Your task:
Only one stretch of the listing below is wanted. Give it again exactly, from the line with "I get errorCode" through the line with "## How do we update a transaction?".

(Data)

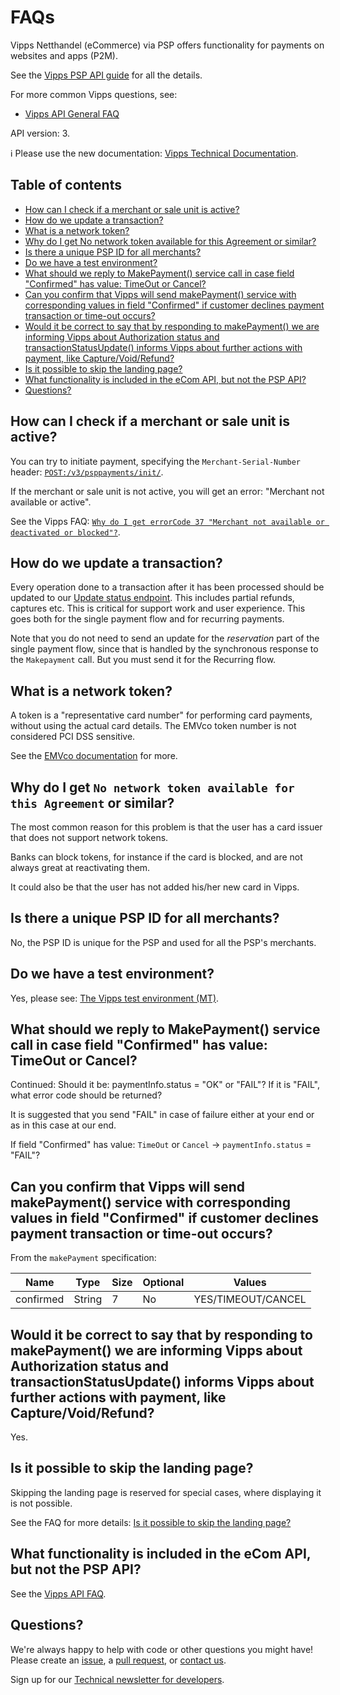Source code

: <!-- START_METADATA
---
title: FAQ
sidebar_position: 40
pagination_next: null
---
END_METADATA -->

# FAQs

Vipps Netthandel (eCommerce) via PSP offers functionality for payments on
websites and apps (P2M).

See the [Vipps PSP API guide](vipps-psp-api.md) for all the details.

For more common Vipps questions, see:

* [Vipps API General FAQ](https://vippsas.github.io/vipps-developer-docs/docs/vipps-developers/faqs)

API version: 3.

<!-- START_COMMENT -->

ℹ️ Please use the new documentation:
[Vipps Technical Documentation](https://vippsas.github.io/vipps-developer-docs/).

## Table of contents

* [How can I check if a merchant or sale unit is active?](#how-can-i-check-if-a-merchant-or-sale-unit-is-active)
* [How do we update a transaction?](#how-do-we-update-a-transaction)
* [What is a network token?](#what-is-a-network-token)
* [Why do I get No network token available for this Agreement or similar?](#why-do-i-get-no-network-token-available-for-this-agreement-or-similar)
* [Is there a unique PSP ID for all merchants?](#is-there-a-unique-psp-id-for-all-merchants)
* [Do we have a test environment?](#do-we-have-a-test-environment)
* [What should we reply to MakePayment() service call in case field "Confirmed" has value: TimeOut or Cancel?](#what-should-we-reply-to-makepayment-service-call-in-case-field-confirmed-has-value-timeout-or-cancel)
* [Can you confirm that Vipps will send makePayment() service with corresponding values in field "Confirmed" if customer declines payment transaction or time-out occurs?](#can-you-confirm-that-vipps-will-send-makepayment-service-with-corresponding-values-in-field-confirmed-if-customer-declines-payment-transaction-or-time-out-occurs)
* [Would it be correct to say that by responding to makePayment() we are informing Vipps about Authorization status and transactionStatusUpdate() informs Vipps about further actions with payment, like Capture/Void/Refund?](#would-it-be-correct-to-say-that-by-responding-to-makepayment-we-are-informing-vipps-about-authorization-status-and-transactionstatusupdate-informs-vipps-about-further-actions-with-payment-like-capturevoidrefund)
* [Is it possible to skip the landing page?](#is-it-possible-to-skip-the-landing-page)
* [What functionality is included in the eCom API, but not the PSP API?](#what-functionality-is-included-in-the-ecom-api-but-not-the-psp-api)
* [Questions?](#questions)

<!-- END_COMMENT -->

## How can I check if a merchant or sale unit is active?

You can try to initiate payment, specifying the `Merchant-Serial-Number` header:
[`POST:/v3/psppayments/init/`](https://vippsas.github.io/vipps-developer-docs/api/psp#tag/Vipps-PSP-API/operation/initiatePaymentV3UsingPOST).

If the merchant or sale unit is not active, you will get an error:
"Merchant not available or active".

See the Vipps FAQ:
[`Why do I get errorCode 37 "Merchant not available or deactivated or blocked"?`](https://vippsas.github.io/vipps-developer-docs/docs/vipps-developers/faqs/common-errors-faq#why-do-i-get-errorcode-37-merchant-not-available-or-deactivated-or-blocked).

## How do we update a transaction?

Every operation done to a transaction after it has been processed should be
updated to our
[Update status endpoint](https://vippsas.github.io/vipps-developer-docs/api/psp#tag/Vipps-PSP-API/operation/updatestatusUsingPOST).
This includes partial refunds, captures etc. This is critical for support work
and user experience. This goes both for the single payment flow and for recurring payments.

Note that you do not need to send an update for the _reservation_ part of the
single payment flow, since that is handled by the synchronous response to the
`Makepayment` call. But you must send it for the Recurring flow.

## What is a network token?

A token is a "representative card number" for performing card payments, without using the actual
card details. The EMVco token number is not considered PCI DSS sensitive.

See the
[EMVco documentation](https://www.emvco.com/emv-technologies/payment-tokenisation/)
for more.

## Why do I get `No network token available for this Agreement` or similar?

The most common reason for this problem is that the user has a card issuer that
does not support network tokens.

Banks can block tokens, for instance if the card is blocked, and are not always
great at reactivating them.

It could also be that the user has not added his/her new card in Vipps.

## Is there a unique PSP ID for all merchants?

No, the PSP ID is unique for the PSP and used for all the PSP's merchants.

## Do we have a test environment?

Yes, please see: [The Vipps test environment (MT)](https://vippsas.github.io/vipps-developer-docs/docs/vipps-developers/test-environment).

## What should we reply to MakePayment() service call in case field "Confirmed" has value: TimeOut or Cancel?

Continued:
Should it be: paymentInfo.status = "OK" or "FAIL"?
If it is "FAIL", what error code should be returned?

It is suggested that you send "FAIL" in case of failure either at your end or as in this case at our end.

If field "Confirmed" has value: `TimeOut` or `Cancel` -> `paymentInfo.status` = "FAIL"?

## Can you confirm that Vipps will send makePayment() service with corresponding values in field "Confirmed" if customer declines payment transaction or time-out occurs?

From the `makePayment` specification:

| Name      | Type   | Size | Optional | Values             |
| --------- | ------ | ---- | -------- | ------------------ |
| confirmed | String |  7   | No       | YES/TIMEOUT/CANCEL |

## Would it be correct to say that by responding to makePayment() we are informing Vipps about Authorization status and transactionStatusUpdate() informs Vipps about further actions with payment, like Capture/Void/Refund?

Yes.

## Is it possible to skip the landing page?

Skipping the landing page is reserved for special cases, where displaying it is not possible.

See the FAQ for more details:
[Is it possible to skip the landing page?](https://vippsas.github.io/vipps-developer-docs/docs/vipps-developers/faqs/vipps-landing-page-faq#is-it-possible-to-skip-the-landing-page)

## What functionality is included in the eCom API, but not the PSP API?

See the
[Vipps API FAQ](https://vippsas.github.io/vipps-developer-docs/docs/vipps-developers/faqs/other-faq#what-functionality-is-included-in-the-ecom-api-but-not-the-psp-api).

## Questions?

We're always happy to help with code or other questions you might have!
Please create an [issue](https://github.com/vippsas/vipps-psp-api/issues),
a [pull request](https://github.com/vippsas/vipps-psp-api/pulls),
or [contact us](https://vippsas.github.io/vipps-developer-docs/docs/vipps-developers/contact).

Sign up for our [Technical newsletter for developers](https://vippsas.github.io/vipps-developer-docs/docs/vipps-developers/newsletters).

(End Data)

Solved problem:
[`Why do I get errorCode 37 "Merchant not available or deactivated or blocked"?`](https://vippsas.github.io/vipps-developer-docs/docs/vipps-developers/faqs/common-errors-faq#why-do-i-get-errorcode-37-merchant-not-available-or-deactivated-or-blocked).

## How do we update a transaction?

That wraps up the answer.